Le chant du printemps (《春歌集》), illustrations : http://blog.sina.com.cn/s/blog_5c2501bb0100qq3z.html

 

A partir de 1962, cependant, le ton change, les nouvelles se peuplent de personnages fourbes, anciens paysans riches apparemment honnêtes mais en réalité fielleux qui complotent en secret. Les nouvelles continuent pourtant à offrir de savoureux portraits, et ce jusque dans les années 1990, y compris dans les nombreux recueils d’histoires pour enfants.
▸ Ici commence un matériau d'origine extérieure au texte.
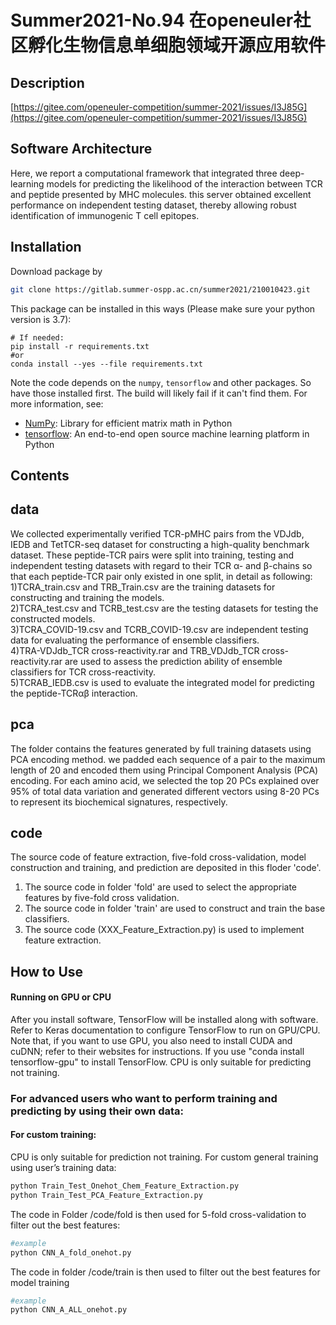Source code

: Summer2021-No.94 在openeuler社区孵化生物信息单细胞领域开源应用软件
================================================



Description
--------
[https://gitee.com/openeuler-competition/summer-2021/issues/I3J85G](https://gitee.com/openeuler-competition/summer-2021/issues/I3J85G)

Software Architecture
------------

Here, we report a computational framework that integrated three deep-learning models 
for predicting the likelihood of the interaction between TCR and peptide presented by 
MHC molecules. this server obtained excellent performance on independent testing dataset, 
thereby allowing robust identification of immunogenic T cell epitopes.

Installation
------------

Download package by 
  ```sh
  git clone https://gitlab.summer-ospp.ac.cn/summer2021/210010423.git
  ```
This package can be installed in this ways (Please make sure your python version is 3.7):

    # If needed:
    pip install -r requirements.txt
    #or
    conda install --yes --file requirements.txt

Note the code depends on the `numpy`, `tensorflow` and other packages. So have those
installed first. The build will likely fail if it can't find them. For more information, see:

 + [NumPy](http://www.numpy.org/): Library for efficient matrix math in Python
 + [tensorflow](https://tensorflow.google.cn/): An end-to-end open source machine learning platform in Python
 
 
Contents
--------

data
--------
We collected experimentally verified TCR-pMHC pairs from the VDJdb, IEDB and 
TetTCR-seq dataset for constructing a high-quality benchmark dataset. These peptide-TCR pairs were 
split into training, testing and independent testing datasets with regard to their TCR α- and β-chains 
so that each peptide-TCR pair only existed in one split, in detail as following:  
1)TCRA_train.csv and TRB_Train.csv are the training datasets for constructing and training the models.  
2)TCRA_test.csv and TCRB_test.csv are the testing datasets for testing the constructed models.   
3)TCRA_COVID-19.csv and TCRB_COVID-19.csv are independent testing data for evaluating the performance of 
ensemble classifiers.  
4)TRA-VDJdb_TCR cross-reactivity.rar and TRB_VDJdb_TCR cross-reactivity.rar are used to assess the 
prediction ability of ensemble classifiers for TCR cross-reactivity.  
5)TCRAB_IEDB.csv is used to evaluate the integrated model for predicting the peptide-TCRαβ interaction.  


pca
--------
The folder contains the features generated by full training datasets using PCA encoding method.
we padded each sequence of a pair to the maximum length of 20 and encoded them using Principal 
Component Analysis (PCA) encoding. For each amino acid, we selected the top 20 PCs explained 
over 95% of total data variation and generated different vectors using 8-20 PCs to represent 
its biochemical signatures, respectively.


code
--------
The source code of feature extraction, five-fold cross-validation, model construction and training,
and prediction are deposited in this floder 'code'.
1) The source code in folder 'fold' are used to select the appropriate features by five-fold cross validation.
2) The source code in folder 'train' are used to construct and train the base classifiers.
3) The source code (XXX_Feature_Extraction.py) is used to implement feature extraction.



How to Use
----------

#### Running on GPU or CPU

After you install software,  TensorFlow will be installed along with software. 
Refer to Keras documentation to configure TensorFlow to run on GPU/CPU. 
Note that, if you want to use GPU, you also need to install CUDA and cuDNN; 
refer to their websites for instructions. If you use "conda install tensorflow-gpu" to install TensorFlow. 
CPU is only suitable for predicting not training.


### For advanced users who want to perform training and predicting by using their own data:

#### For custom training:
CPU is only suitable for prediction not training. 
For custom general training using user’s training data:
```sh
python Train_Test_Onehot_Chem_Feature_Extraction.py
python Train_Test_PCA_Feature_Extraction.py
```


The code in Folder /code/fold is then used for 5-fold cross-validation to filter out the best features:
```sh
#example
python CNN_A_fold_onehot.py
```
The code in folder /code/train is then used to filter out the best features for model training

```sh
#example
python CNN_A_ALL_onehot.py
```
Le caractère exemplaire l’emporte néanmoins, les nouvelles, comme les romans et les films de l’époque, répondant aux exigences du moment : la peinture de figures de héros.

 

 

III. La figure du héros chez Hao Ran

 

 


[1] Si l’on excepte « Les enfants de Xisha » (《 西沙儿女》), publiée en 1974 et classée dans les nouvelles moyennes, mais en deux parties (donc deux nouvelles), la première nouvelle moyenne de Hao Ran date de septembre 1976, c’est Baihuachuan (百花川) : la nouvelle raconte l’application dans un village de la directive « en agriculture, apprendre de Dazhai » (农业学大寨) ; c’est un tantinet didactique, mais c’est aussi un très beau portrait de femme.

[2] Ces « causeries » au forum de Yan’an, en 1942, ont posé les principes fondamentaux du rôle de la littérature et des arts selon Mao : au service du peuple et du socialisme. Hao Ran en est un exemple parfait : écrivain du peuple écrivant pour le peuple.

[3] Les nouvelles permettent en particulier de suivre la progression du mouvement de collectivisation dans ses différentes étapes : équipes d’entraide mutuelle créées par une « décision » de décembre 1951, coopératives de production créées par une résolution du Comité central de décembre 1953, avec une réglementation modèle adoptée en mars 1956, et enfin création des communes par absorption des coopératives existantes en 1958.

[4] Cité dans son essai « Comment j’écris mes nouvelles », écrit en décembre 1972 à l’occasion de la publication de ses « Chansons de printemps ». Traduction en introduction du recueil « Nouvelles de la campagne chinoise », Mazarine 1980.

[5] Dans le texte ci-dessus, il a lui-même souligné que c’est en travaillant dans les champs, avec les paysans, qu’il a trouvé ses sources d’inspiration.